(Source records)
Start of Block

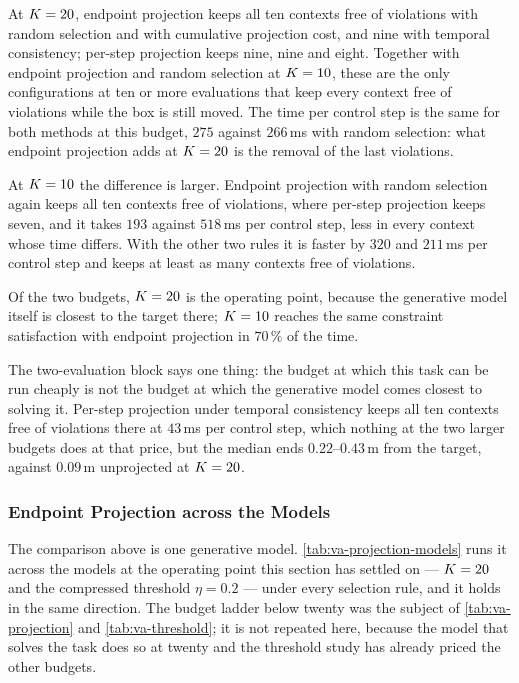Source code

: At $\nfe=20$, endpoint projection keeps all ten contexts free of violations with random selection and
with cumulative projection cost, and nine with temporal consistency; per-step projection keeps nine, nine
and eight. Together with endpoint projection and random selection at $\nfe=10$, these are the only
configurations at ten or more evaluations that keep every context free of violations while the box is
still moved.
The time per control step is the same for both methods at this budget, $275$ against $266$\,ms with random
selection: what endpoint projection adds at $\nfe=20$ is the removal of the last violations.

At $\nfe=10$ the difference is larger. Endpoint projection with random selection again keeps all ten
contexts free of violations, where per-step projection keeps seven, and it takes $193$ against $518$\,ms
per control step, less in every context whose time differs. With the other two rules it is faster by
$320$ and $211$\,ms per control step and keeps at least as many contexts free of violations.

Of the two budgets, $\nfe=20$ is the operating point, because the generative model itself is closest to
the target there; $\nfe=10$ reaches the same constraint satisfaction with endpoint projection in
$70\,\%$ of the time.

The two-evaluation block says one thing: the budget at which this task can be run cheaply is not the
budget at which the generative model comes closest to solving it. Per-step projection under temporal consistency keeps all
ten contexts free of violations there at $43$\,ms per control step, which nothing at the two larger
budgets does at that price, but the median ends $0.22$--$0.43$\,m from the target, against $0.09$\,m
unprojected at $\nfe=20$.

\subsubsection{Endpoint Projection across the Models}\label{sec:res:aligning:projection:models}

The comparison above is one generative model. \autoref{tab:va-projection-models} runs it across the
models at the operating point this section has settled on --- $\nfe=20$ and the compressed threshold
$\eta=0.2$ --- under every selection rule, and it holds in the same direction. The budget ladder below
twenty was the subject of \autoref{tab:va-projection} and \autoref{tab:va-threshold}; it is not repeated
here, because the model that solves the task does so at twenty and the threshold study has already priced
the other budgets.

End of Block

_EXERCISE REQUIREMENTS:_ Copy the entries above verbatim. Pictures do not belong in the copy.

_RESPONSE BELOW:_
Source code

: At $\nfe=20$, endpoint projection keeps all ten contexts free of violations with random selection and
with cumulative projection cost, and nine with temporal consistency; per-step projection keeps nine, nine
and eight. Together with endpoint projection and random selection at $\nfe=10$, these are the only
configurations at ten or more evaluations that keep every context free of violations while the box is
still moved.
The time per control step is the same for both methods at this budget, $275$ against $266$\,ms with random
selection: what endpoint projection adds at $\nfe=20$ is the removal of the last violations.

At $\nfe=10$ the difference is larger. Endpoint projection with random selection again keeps all ten
contexts free of violations, where per-step projection keeps seven, and it takes $193$ against $518$\,ms
per control step, less in every context whose time differs. With the other two rules it is faster by
$320$ and $211$\,ms per control step and keeps at least as many contexts free of violations.

Of the two budgets, $\nfe=20$ is the operating point, because the generative model itself is closest to
the target there; $\nfe=10$ reaches the same constraint satisfaction with endpoint projection in
$70\,\%$ of the time.

The two-evaluation block says one thing: the budget at which this task can be run cheaply is not the
budget at which the generative model comes closest to solving it. Per-step projection under temporal consistency keeps all
ten contexts free of violations there at $43$\,ms per control step, which nothing at the two larger
budgets does at that price, but the median ends $0.22$--$0.43$\,m from the target, against $0.09$\,m
unprojected at $\nfe=20$.

\subsubsection{Endpoint Projection across the Models}\label{sec:res:aligning:projection:models}

The comparison above is one generative model. \autoref{tab:va-projection-models} runs it across the
models at the operating point this section has settled on --- $\nfe=20$ and the compressed threshold
$\eta=0.2$ --- under every selection rule, and it holds in the same direction. The budget ladder below
twenty was the subject of \autoref{tab:va-projection} and \autoref{tab:va-threshold}; it is not repeated
here, because the model that solves the task does so at twenty and the threshold study has already priced
the other budgets.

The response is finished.